Collected data:
== Segment start ==
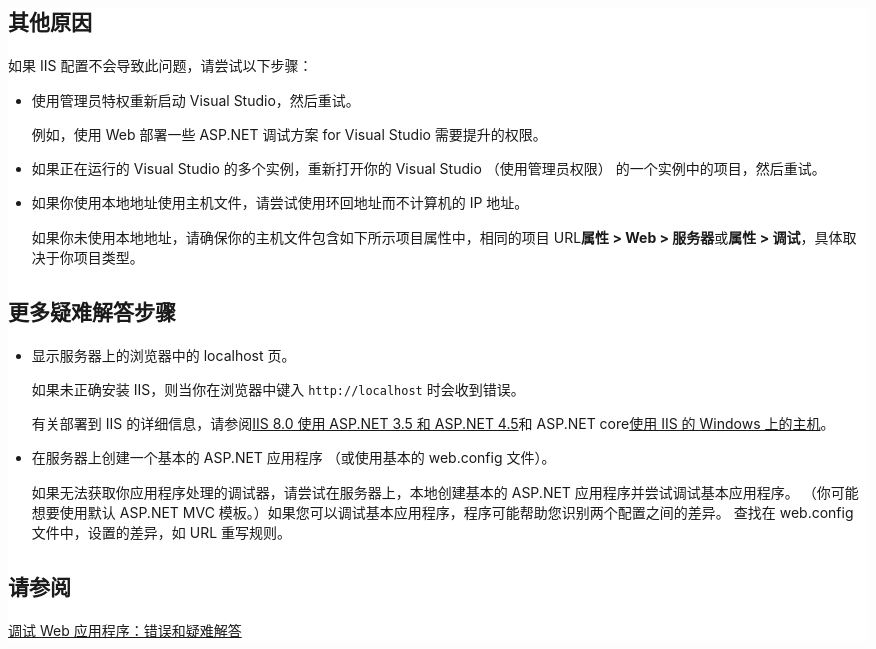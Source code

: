 ## <a name="other-causes"></a>其他原因

如果 IIS 配置不会导致此问题，请尝试以下步骤：

- 使用管理员特权重新启动 Visual Studio，然后重试。

    例如，使用 Web 部署一些 ASP.NET 调试方案 for Visual Studio 需要提升的权限。
    
- 如果正在运行的 Visual Studio 的多个实例，重新打开你的 Visual Studio （使用管理员权限） 的一个实例中的项目，然后重试。

- 如果你使用本地地址使用主机文件，请尝试使用环回地址而不计算机的 IP 地址。

    如果你未使用本地地址，请确保你的主机文件包含如下所示项目属性中，相同的项目 URL**属性 > Web > 服务器**或**属性 > 调试**，具体取决于你项目类型。

## <a name="more-troubleshooting-steps"></a>更多疑难解答步骤

* 显示服务器上的浏览器中的 localhost 页。

     如果未正确安装 IIS，则当你在浏览器中键入 `http://localhost` 时会收到错误。
     
     有关部署到 IIS 的详细信息，请参阅[IIS 8.0 使用 ASP.NET 3.5 和 ASP.NET 4.5](/iis/get-started/whats-new-in-iis-8/iis-80-using-aspnet-35-and-aspnet-45)和 ASP.NET core[使用 IIS 的 Windows 上的主机](https://docs.asp.net/en/latest/publishing/iis.html)。

* 在服务器上创建一个基本的 ASP.NET 应用程序 （或使用基本的 web.config 文件）。

    如果无法获取你应用程序处理的调试器，请尝试在服务器上，本地创建基本的 ASP.NET 应用程序并尝试调试基本应用程序。 （你可能想要使用默认 ASP.NET MVC 模板。）如果您可以调试基本应用程序，程序可能帮助您识别两个配置之间的差异。 查找在 web.config 文件中，设置的差异，如 URL 重写规则。

## <a name="see-also"></a>请参阅  
 [调试 Web 应用程序：错误和疑难解答](../debugger/debugging-web-applications-errors-and-troubleshooting.md)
== Segment end ==
EXERCISE DETAILS: Considering the records above, how many lines hold "Studio"? Please answer with only the number.

FINISHED TASK: 3